Allowing the Obama administration some space for “victory” on the Chen issue would earn President Obama some domestic favor, or at least avoid the accusation that he has weakly acquiesced to China and its human rights abuses in Mr. Chen’s case.

In addition to Beijing’s relative cooperation with Chen, the following new developments seem to presage a new Chinese posture of rapprochement.

The latest far-ranging talks between China and the US appear to have gone smoothly. They took place in Beijing last week between a large American delegation led by Secretary of State Hillary Rodham Clinton and Treasury Secretary Timothy Geithner and their Chinese partners. A smiling President Hu Jintao, together with heir-apparent Xi Jinping, showed up at the meetings, although the talks had not included Mr. Hu’s head-of-state counterpart, Mr. Obama.

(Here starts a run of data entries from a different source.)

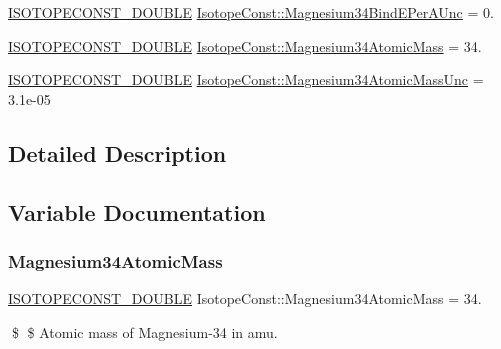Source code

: \begin{DoxyCompactItemize}
\mbox{\hyperlink{group___isotope_const-_macros_ga8f45a7272ce02c0b4c65c44636ed719a}{I\+S\+O\+T\+O\+P\+E\+C\+O\+N\+S\+T\+\_\+\+D\+O\+U\+B\+LE}} \mbox{\hyperlink{group___isotope_const-_magnesium-_mg34_ga3f49675539b2a955c6e3c08ff15c4acd}{Isotope\+Const\+::\+Magnesium34\+Bind\+E\+Per\+A\+Unc}} = 0.
\item 
\mbox{\hyperlink{group___isotope_const-_macros_ga8f45a7272ce02c0b4c65c44636ed719a}{I\+S\+O\+T\+O\+P\+E\+C\+O\+N\+S\+T\+\_\+\+D\+O\+U\+B\+LE}} \mbox{\hyperlink{group___isotope_const-_magnesium-_mg34_ga76b047115fe04d9750a6ced5f3cbbc2d}{Isotope\+Const\+::\+Magnesium34\+Atomic\+Mass}} = 34.
\item 
\mbox{\hyperlink{group___isotope_const-_macros_ga8f45a7272ce02c0b4c65c44636ed719a}{I\+S\+O\+T\+O\+P\+E\+C\+O\+N\+S\+T\+\_\+\+D\+O\+U\+B\+LE}} \mbox{\hyperlink{group___isotope_const-_magnesium-_mg34_ga0d1689a7a295e93a3d86132be85abe00}{Isotope\+Const\+::\+Magnesium34\+Atomic\+Mass\+Unc}} = 3.\+1e-\/05
\end{DoxyCompactItemize}


\subsection{Detailed Description}


\subsection{Variable Documentation}
\mbox{\label{group___isotope_const-_magnesium-_mg34_ga76b047115fe04d9750a6ced5f3cbbc2d}} 
\subsubsection{\texorpdfstring{Magnesium34\+Atomic\+Mass}{Magnesium34AtomicMass}}
{\footnotesize\ttfamily \mbox{\hyperlink{group___isotope_const-_macros_ga8f45a7272ce02c0b4c65c44636ed719a}{I\+S\+O\+T\+O\+P\+E\+C\+O\+N\+S\+T\+\_\+\+D\+O\+U\+B\+LE}} Isotope\+Const\+::\+Magnesium34\+Atomic\+Mass = 34.}

\$ \$ Atomic mass of Magnesium-\/34 in amu. \mbox{\label{group___isotope_const-_magnesium-_mg34_ga0d1689a7a295e93a3d86132be85abe00}}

There were positive signs that these bilateral discussions could lead to better Sino-American relations on several fronts: political, economic, and military. The Chinese leadership, displaying unusual friendliness, showed that Zhongnanhai, the “Chinese Kremlin,” had obviously appreciated the manner in which US officials had handled the sensitive Bo Xilai affair.

In February, the US consulate in Chengdu had obligingly handed over Wang Lijun, the “defecting,” powerful, and well-informed Chongqing police chief. Mr. Wang had told American officials that he feared for his life from Bo Xilai’s leadership, which Wang was exposing as deeply corrupt.